====== Entries supplied

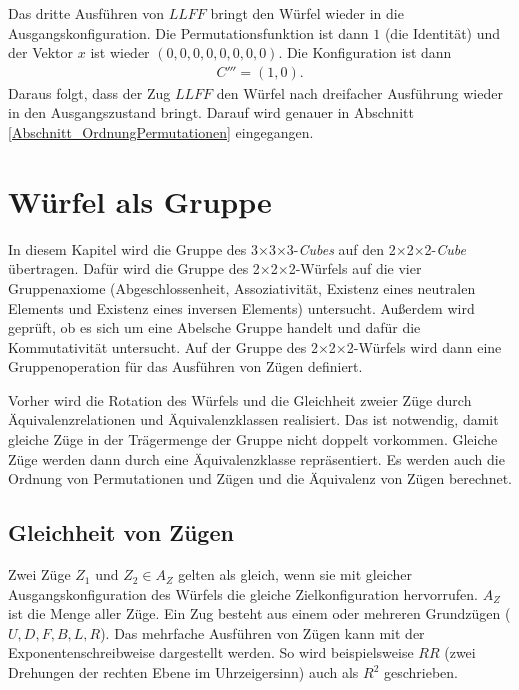 \documentclass[12pt,a4paper, usenames, dvipsnames]{article}
\theoremstyle{mystyle}
\theoremstyle{definition}
\newcommand{\Ttwo}{2$\times$2$\times$2-}
\newcommand{\Tthree}{3$\times$3$\times$3-}
\begin{document}
Das dritte Ausführen von $LLFF$ bringt den Würfel wieder in die Ausgangskonfiguration. Die Permutationsfunktion ist dann $1$ (die Identität) und der Vektor $x$ ist wieder $(0,0,0,0,0,0,0,0)$. Die Konfiguration ist dann
\begin{align*}
C''' = (1,0).
\end{align*}
Daraus folgt, dass der Zug $LLFF$ den Würfel nach dreifacher Ausführung wieder in den Ausgangszustand bringt. Darauf wird genauer in Abschnitt \ref{Abschnitt_OrdnungPermutationen} eingegangen.

%
%
%
%
%
%
%
%
%
%
%
%
%
%

\newpage
\section{Würfel als Gruppe}

\label{Kapitel_WürfelAlsGruppe}

In diesem Kapitel wird die Gruppe des \Tthree \textit{Cubes} auf den \Ttwo \textit{Cube} übertragen. Dafür wird die Gruppe des \Ttwo Würfels auf die vier Gruppenaxiome (Abgeschlossenheit, Assoziativität, Existenz eines neutralen Elements und Existenz eines inversen Elements) untersucht. Außerdem wird geprüft, ob es sich um eine Abelsche Gruppe handelt und dafür die Kommutativität untersucht. Auf der Gruppe des \Ttwo Würfels wird dann eine Gruppenoperation für das Ausführen von Zügen definiert.

Vorher wird die Rotation des Würfels und die Gleichheit zweier Züge durch Äquivalenz\-relationen und Äquivalenzklassen realisiert. Das ist notwendig, damit gleiche Züge in der Trägermenge der Gruppe nicht doppelt vorkommen. Gleiche Züge werden dann durch eine Äquivalenzklasse repräsentiert. Es werden auch die Ordnung von Permutationen und Zügen und die Äquivalenz von Zügen berechnet.

%
%
%
%
%
%
%
%
%
%
%
%
%
%
%
%
%
%
%

\subsection{Gleichheit von Zügen} 

Zwei Züge $Z_1$ und $Z_2 \in A_Z$ gelten als gleich, wenn sie mit gleicher Ausgangskonfiguration des Würfels die gleiche Zielkonfiguration hervorrufen. $A_Z$ ist die Menge aller Züge.
Ein Zug besteht aus einem oder mehreren Grundzügen ($U, D, F, B, L, R$).
Das mehrfache Ausführen von Zügen kann mit der Exponentenschreibweise dargestellt werden. So wird beispielsweise $RR$ (zwei Drehungen der rechten Ebene im Uhrzeigersinn) auch als $R^2$ geschrieben.
\end{document}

============

Retrieve each line of the data in which the word "wieder" can be found.

Output of the exercise:
Das dritte Ausführen von $LLFF$ bringt den Würfel wieder in die Ausgangskonfiguration. Die Permutationsfunktion ist dann $1$ (die Identität) und der Vektor $x$ ist wieder $(0,0,0,0,0,0,0,0)$. Die Konfiguration ist dann
Daraus folgt, dass der Zug $LLFF$ den Würfel nach dreifacher Ausführung wieder in den Ausgangszustand bringt. Darauf wird genauer in Abschnitt \ref{Abschnitt_OrdnungPermutationen} eingegangen.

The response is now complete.